African leaders are discussing the possibility of reinforcing a UN special brigade deployed in the Democratic Republic of Congo, as rebels there are forced on to the back foot.
South African President Jacob Zuma opened the talks on Monday urging his fellow leaders "to continue to do everything we can to act together in partnership, to respond to the urgent challenges of restoring peace and stability".
Zuma is hosting leaders from some of the 15-country Southern Africa Development Community (SADC) and some of DR Congo's neighbours at the summit in Pretoria.
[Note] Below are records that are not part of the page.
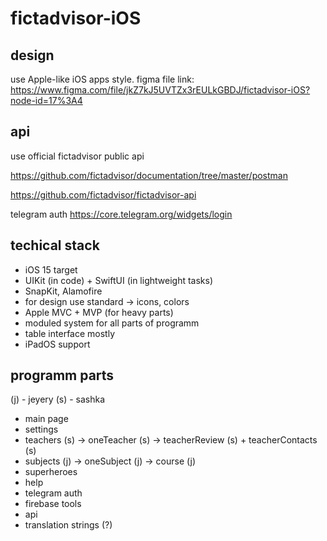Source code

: # fictadvisor-iOS

## design

use Apple-like iOS apps style. figma file link: https://www.figma.com/file/jkZ7kJ5UVTZx3rEULkGBDJ/fictadvisor-iOS?node-id=17%3A4

## api 
use official fictadvisor public api 

https://github.com/fictadvisor/documentation/tree/master/postman

https://github.com/fictadvisor/fictadvisor-api

telegram auth 
https://core.telegram.org/widgets/login

## techical stack 
- iOS 15 target 
- UIKit (in code) + SwiftUI (in lightweight tasks)
- SnapKit, Alamofire
- for design use standard -> icons, colors
- Apple MVC + MVP (for heavy parts)
- moduled system for all parts of programm 
- table interface mostly 
- iPadOS support 

## programm parts 
(j) - jeyery (s) - sashka

- main page
- settings 
- teachers (s) -> oneTeacher (s) -> teacherReview (s) + teacherContacts (s)
- subjects (j) -> oneSubject (j) -> course (j)
- superheroes
- help
- telegram auth
- firebase tools 
- api 
- translation strings (?)


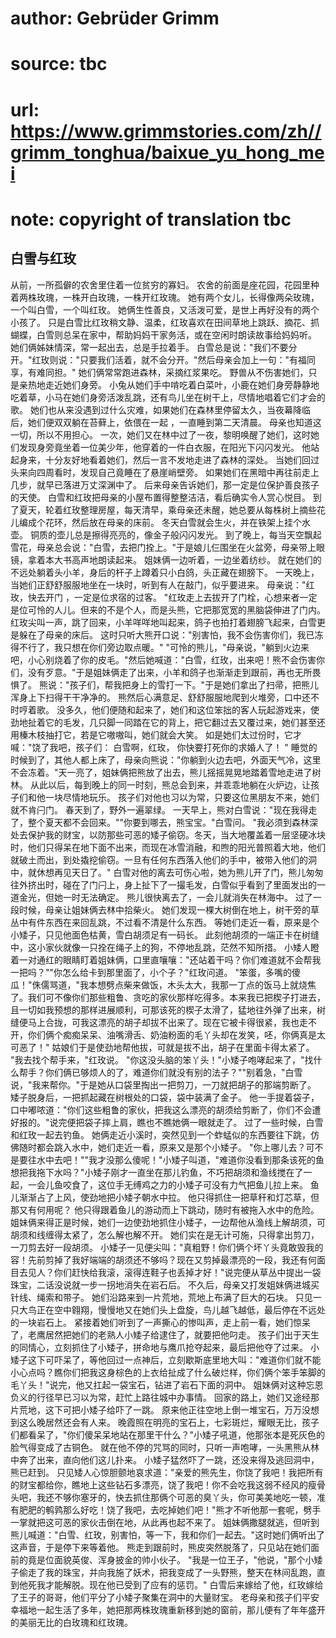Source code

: # author: Gebrüder Grimm
# source: tbc
# url: https://www.grimmstories.com/zh//grimm_tonghua/baixue_yu_hong_mei
# note: copyright of translation tbc

## 白雪与红玫 

从前，一所孤僻的农舍里住着一位贫穷的寡妇。
农舍的前面是座花园，花园里种着两株玫瑰，一株开白玫瑰，一株开红玫瑰。
她有两个女儿，长得像两朵玫瑰，一个叫白雪，一个叫红玫。
她俩生性善良，又活泼可爱，是世上再好没有的两个小孩了。
只是白雪比红玫稍文静、温柔，红玫喜欢在田间草地上跳跃、摘花、抓蝴蝶，白雪则总呆在家中，帮助妈妈干家务活，或在空闲时朗读故事给妈妈听。
她们俩姊妹情深，常一起出去，总是手拉着手。
白雪总是说："我们不要分开。"红玫则说："只要我们活着，就不会分开。"然后母亲会加上一句："有福同享，有难同担。"
她们俩常常跑进森林，采摘红浆果吃。
野兽从不伤害她们，只是亲热地走近她们身旁。
小兔从她们手中啃吃着白菜叶，小鹿在她们身旁静静地吃着草，小马在她们身旁活泼乱跳，还有鸟儿坐在树干上，尽情地唱着它们才会的歌。
她们也从来没遇到过什么灾难，如果她们在森林里停留太久，当夜幕降临后，她们便双双躺在苔藓上，依偎在一起
，一直睡到第二天清晨。 母亲也知道这一切，所以不用担心。
一次，她们又在林中过了一夜，黎明唤醒了她们，这时她们发现身旁竟坐着一位美少年，他穿着的一件白衣服，在阳光下闪闪发光。
他站起身来，十分友好地看着她们，然后一言不发地走进了森林的深处。
当她们回过头来向四周看时，发现自己竟睡在了悬崖峭壁旁。
如果她们在黑暗中再往前走上几步，就早已落进万丈深渊中了。
后来母亲告诉她们，那一定是位保护善良孩子的天使。
白雪和红玫把母亲的小屋布置得整整洁洁，看后确实令人赏心悦目。
到了夏天，轮着红玫整理房屋，每天清早，乘母亲还未醒，她总要从每株树上摘些花儿编成个花环，然后放在母亲的床前。
冬天白雪就会生火，并在铁架上挂个水壶。
铜质的壶儿总是擦得亮亮的，像金子般闪闪发光。
到了晚上，每当天空飘起雪花，母亲总会说："白雪，去把门拴上。"于是娘儿仨围坐在火盆旁，母亲带上眼镜，拿着本大书高声地朗读起来。
姐妹俩一边听着，一边坐着纺纱。
就在她们的不远处躺着头小羊，身后的杆子上蹲着只小白鸽，头正藏在翅膀下。
一天晚上，当她们正舒舒服服地坐在一块时，听到有人在敲门，似乎要进来。
母亲说："红玫，快去开门 ，一定是位求宿的过客。
"红玫走上去拔开了门栓，心想来者一定是位可怜的人儿。但来的不是个人，而是头熊，它把那宽宽的黑脑袋伸进了门内。
红玫尖叫一声，跳了回来，小羊咩咩地叫起来，鸽子也拍打着翅膀飞起来，白雪更是躲在了母亲的床后。
这时只听大熊开口说："别害怕，我不会伤害你们，我已冻得不行了，我只想在你们旁边取点暖。"
"可怜的熊儿，"母亲说，"躺到火边来吧，小心别烧着了你的皮毛。"然后她喊道："白雪，红玫，出来吧！熊不会伤害你们，没有歹意。"于是姐妹俩走了出来，小羊和鸽子也渐渐走到跟前，再也无所畏惧了。
熊说："孩子们，帮我把身上的雪打一下。"于是她们拿出了扫帚，把熊儿浑身上下扫得干干净净的。
熊然后心满意足、舒舒服服地爬到火堆旁，口中还不时哼着歌。
没多久，他们便随和起来了，她们和这位笨拙的客人玩起游戏来，使劲地扯着它的毛发，几只脚一同踏在它的背上，把它翻过去又覆过来，她们甚至还用榛木枝抽打它，若是它嗷嗷叫，她们就会大笑。
如是她们太过份时，它才喊："饶了我吧，孩子们：
白雪啊，红玫，
你快要打死你的求婚人了！ "
睡觉的时候到了，其他人都上床了，母亲向熊说："你躺到火边去吧，外面天气冷，这里不会冻着。"天一亮了，姐妹俩把熊放了出去，熊儿摇摇晃晃地踏着雪地走进了树林。
从此以后，每到晚上的同一时刻，熊总会到来，并乖乖地躺在火炉边，让孩子们和他一块尽情地玩乐。
孩子们对他也习以为常，只要这位黑朋友不来，她们就不肯闩门。
春天到了，野外一遍翠绿。
一天早上，熊对白雪说："现在我得走了，整个夏天都不会回来。""你要到哪去，熊宝宝。"白雪问。
"我必须到森林深处去保护我的财宝，以防那些可恶的矮子偷窃。冬天，当大地覆盖着一层坚硬冰块时，他们只得呆在地下面不出来，而现在冰雪消融，和煦的阳光普照着大地，他们就破土而出，到处撬挖偷窃。一旦有任何东西落入他们的手中，被带入他们的洞中，就休想再见天日了。"
白雪对他的离去可伤心啦，她为熊儿开了门，熊儿匆匆往外挤出时，碰在了门闩上，身上扯下了一撮毛发，白雪似乎看到了里面发出的一道金光，但她一时无法确定。
熊儿很快离去了，一会儿就消失在林海中。
过了一段时候，母亲让姐妹俩去林中拾柴火。
她们发现一棵大树倒在地上，树干旁的草丛中有件东西在来回乱跳，不过看不清是什么东西。
等她们走近一看，原来是个小矮子，只见他面色枯黄，雪白胡须足有一码长。
此刻他胡须的一端正卡在树缝中，这小家伙就像一只拴在绳子上的狗，不停地乱跳，茫然不知所措。
小矮人瞪着一对通红的眼睛盯着姐妹俩，口里直嚷嚷："还站着干吗？你们难道就不会帮我一把吗？""你怎么给卡到那里面了，小个子？"红玫问道。
"笨蛋，多嘴的傻瓜！"侏儒骂道，"我本想劈点柴来做饭，木头太大，我那一丁点的饭马上就烧焦了。我们可不像你们那些粗鲁、贪吃的家伙那样吃得多。本来我已把楔子打进去，且一切如我预想的那样进展顺利，可那该死的楔子太滑了，猛地往外弹了出来，树缝便马上合拢，可我这漂亮的胡子却拔不出来了。现在它被卡得很紧，我也走不开，你们俩个痴痴呆呆、油嘴滑舌、奶油粉面的毛丫头却在发笑，呸，你俩真是太可恶了！"
姑娘们于是使劲地帮他拔，可就是拔不出，胡子在里面卡得太紧了。
"我去找个帮手来，"红玫说。
"你这没头脑的笨丫头！"小矮子咆哮起来了，"找什么帮手？你们俩已够烦人的了，难道你们就没有别的法子？""别着急，"白雪说，"我来帮你。"于是她从口袋里掏出一把剪刀，一刀就把胡子的那端剪断了。
矮子脱身后，一把抓起藏在树根处的口袋，袋中装满了金子。
他一手提着袋子，口中嘟哝道："你们这些粗鲁的家伙，把我这么漂亮的胡须给剪断了，你们不会遭好报的。"说完便把袋子摔上肩，瞧也不瞧她俩一眼就走了。
过了一些时候，白雪和红玫一起去钓鱼。
她俩走近小溪时，突然见到一个蚱蜢似的东西要往下跳，仿佛随时都会跳入水中，她们走近一看，原来又是那个小矮子。
"你上哪儿去？可不是要往水中去吧！""我才没那么傻呢！"小矮子叫道，"难道你没看到那条该死的鱼想把我拖下水吗？"小矮子刚才一直坐在那儿钓鱼，不巧把胡须和渔线搅在了一起，一会儿鱼咬食了，这位手无缚鸡之力的小矮子可没有力气把鱼儿拉上来。
鱼儿渐渐占了上风，使劲地把小矮子朝水中拉。
他只得抓住一把草秆和灯芯草，但那又有何用呢？
他只得跟着鱼儿的游动而上下跳动，随时有被拖入水中的危险。
姐妹俩来得正是时候，她们一边使劲地抓住小矮子，一边帮他从渔线上解胡须，可胡须和线缠得太紧了，怎么解也解不开。
她们实在是无计可施，只得拿出剪刀，一刀剪去好一段胡须。
小矮子一见便尖叫："真粗野！你们俩个坏丫头竟敢毁我的容！先前剪掉了我好端端的胡须还不够吗？现在又剪掉最漂亮的一段，我还有何面目去见人？你们赶快给我滚，滚得连鞋子也丢掉才好！"说完便从草丛中提出一袋珠宝，二话没说就一步一拐地消失在岩石后。
不久后，母亲又打发姐妹俩进城买针线、绳索和带子。
她们沿路来到一片荒地，荒地上布满了巨大的石块。
只见一只大鸟正在空中翱翔，慢慢地又在她们头上盘旋，鸟儿越飞越低，最后停在不远处的一块岩石上。
紧接着她们听到了一声撕心的惨叫声，走上前一看，她们惊呆了，老鹰居然把她们的老熟人小矮子给逮住了，就要把他叼走。
孩子们出于天生的同情心，立刻抓住了小矮子，拼命地与鹰爪抢夺起来，最后把他夺了过来。
小矮子这下可吓呆了，等他回过一点神后，立刻歇斯底里地大叫："难道你们就不能小心点吗？瞧你们把我这身棕色的上衣给扯成了什么破烂样，你们俩个笨手笨脚的毛丫头！"说完，他又扛起一袋宝石，钻进了岩石下面的洞中。
姐妹俩对这种忘恩负义的行径早已习以为常，赶忙上路往城中办事情。
回家的路上，她们又途经那片荒地，这下可把小矮子给吓了一跳。
原来他正往空地上倒一堆宝石，万万没想到这么晚居然还会有人来。
晚霞照在明亮的宝石上，七彩斑烂，耀眼无比，孩子们都看呆了，"你们傻呆呆地站在那里干什么？"小矮子吼道，他那张本是死灰色的脸气得变成了古铜色。
就在他不停的咒骂的同时，只听一声咆哮，一头黑熊从林中奔了出来，直向他们这儿扑来。
小矮子猛然吓了一跳，还没来得及逃回洞中，熊已赶到。
只见矮人心惊胆颤地哀求道："亲爱的熊先生，你饶了我吧！我把所有的财宝都给你，瞧地上这些钻石多漂亮，饶了我吧！你不会吃我这弱不经风的瘦骨头吧，我还不够你塞牙的，快去抓住那俩个可恶的臭丫头，你可美美地吃一顿，准有肥肥的鹌鹑那么好吃！饶了我吧，去吃掉她们吧！"熊才不听他那一套呢，劈手一掌就把这可恶的家伙击倒在地，从此再也起不来了。
姐妹俩撒腿就逃，但听到熊儿喊道："白雪、红玫，别害怕，等一下，我和你们一起去。"这时她们俩听出了这声音，于是停下来等着他。
熊走到跟前时，熊皮突然脱落了，只见站在她们面前的竟是位面貌英俊、浑身披金的帅小伙子。
"我是一位王子，"他说，"那个小矮子偷走了我的珠宝，并向我施了妖术，把我变成了一头野熊，整天在林间乱跑，直到他死我才能解脱。现在他已受到了应有的惩罚。"
白雪后来嫁给了他，红玫嫁给了王子的哥哥，他们平分了小矮子聚集在洞中的大量财宝。
老母亲和孩子们平安幸福地一起生活了多年，她把那两株玫瑰重新移到她的窗前，那儿便有了年年盛开的美丽无比的白玫瑰和红玫瑰。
The 3000-strong UN intervention brigade in eastern DR Congo is drawn from Malawi, South Africa and Tanzania. It joined 17,000 peacekeepers already deployed in the country, but it carries a special mission to help Congo's army quell the rebellions in the region.
On Monday, the brigade carried out what is believed to be its first direct combat against M23 rebels since the Congolese army began a major assault against the rebellion late October and seized control of all of the M23 strongholds.
"Important initiatives are being undertaken ... and buttressed by the United Nations framework for peace and security in the DRC and the Great Lakes to reach a political resolution to the fundamental causes of instability in the region," said Zuma in his opening remarks.
"Additionally the UN intervention brigade has now been fully deployed with the mandate to restore stability to the east of the DRC."
Presidents from the Democratic Republic of Congo, Kenya, Malawi, Uganda and Zimbabwe are among those at the Pretoria meeting.
The African Union Commissioner for Peace and Security, Smail Chergui, said the summit is "trying to write a new page in the tragic history of this region".
SADC chairwoman and Malawi's President Joyce Banda meanwhile urged the DR Congo government to consider returning to negotiations with the rebels "for the sake of peace in the DRC" as "military intervention alone is not enough".
The United Nations regularly accuses neighbouring Rwanda and Uganda of covertly supporting the rebels, a claim they deny.
Rwandan leader Paul Kagame skipped Monday's summit, but Uganda's Yoweri Museveni was present and said the latest outbreak of fighting was unexpected.
"The recent fighting took me by surprise," he said.